Methods: A mixed-method approach was used to address study objectives. Quantitative analyses answers the first question on subpopulations using a secondary data sample of all youth, ages 12-17, in foster care with one agency in July 2021 (N=1,127). Latent Class Analysis investigated whether latent classes representing youth subpopulations were characterized by family history, family connections, and system experiences. Next, binary and multinomial logistic regressions (LRs) examined whether class membership significantly predicted youth runaways. Finally, qualitative interviews were conducted with 20 youth in out-of-home placement. Interviews were audio recorded, transcribed, and coded in Dedoose.
Results: Question one results indicated that four latent classes predicted the likelihood of runaways: Class 1: High Environmental Stability/High Familial and Environmental Connections (i.e., low system involvement and highest probabilities of being in their preferred school environment and being with sibling(s)).
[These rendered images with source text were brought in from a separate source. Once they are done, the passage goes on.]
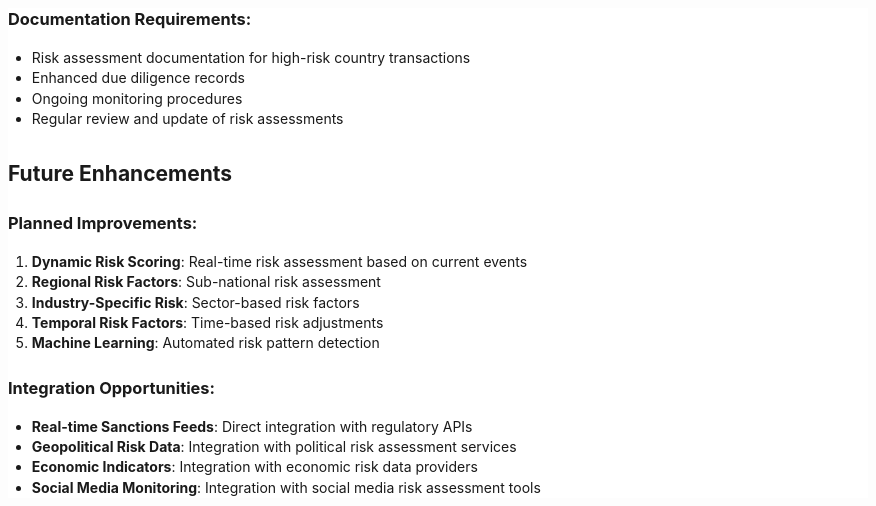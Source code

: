 ### Documentation Requirements:
- Risk assessment documentation for high-risk country transactions
- Enhanced due diligence records
- Ongoing monitoring procedures
- Regular review and update of risk assessments

## Future Enhancements

### Planned Improvements:
1. **Dynamic Risk Scoring**: Real-time risk assessment based on current events
2. **Regional Risk Factors**: Sub-national risk assessment
3. **Industry-Specific Risk**: Sector-based risk factors
4. **Temporal Risk Factors**: Time-based risk adjustments
5. **Machine Learning**: Automated risk pattern detection

### Integration Opportunities:
- **Real-time Sanctions Feeds**: Direct integration with regulatory APIs
- **Geopolitical Risk Data**: Integration with political risk assessment services
- **Economic Indicators**: Integration with economic risk data providers
- **Social Media Monitoring**: Integration with social media risk assessment tools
Class 2: Moderate Connected/Moderate Environmental Risk (i.e., moderate/high system involvement and average of 14 placement, most in home settings; highest probability of removal reasons due to inadequate housing). Class 3: Low Environmental Stability/Low Community Connection/High Familial Connection (i.e., average of 30 placements; low probability of preferred school; high probability of developmental, medical, and mental health issues; high instances of acute psychiatric stays; more females; removed mainly due to neglect). Class 4: Low Stability and Low Environmental Connections (i.e., substance use and mental health concerns; highest probability of deceased/incarcerated parent; older males). Multinomial LR found class membership, age, and number of siblings were significant predictors of runaway behaviors.
Question two results revealed five overarching themes. 1. Absence of current connections was linked to historical family bonds/attachments. 2. Fear and/or lack of control of own circumstances perpetuated by system and/or placement constraints increased runaway decisions. 3. Supportive placements extending beyond basic needs and promoting belonging and a sense of normalcy mitigated runaway risk factors. 4. Maintaining family bonds was a strong protective factor influencing youth decisions to run-away or return. 5. System shortcomings failed to protect against runaway risk.
Implications/Conclusion: Youth placement stability is a key predictor of positive long-term outcomes for youth in foster care. Decisions to runaway are complex, involving many co-occurring and overlapping factors. Understanding these factors allows programs to identify youth needs early on and provide the supports necessary to mitigate risk. Key recommendations for practice include providing support for more frequent and extended visitation, application of shared parenting practices, promoting youth voice in case decisions, review and relaxing of standard placement rules, and additional screening for risk paired with wraparound supports.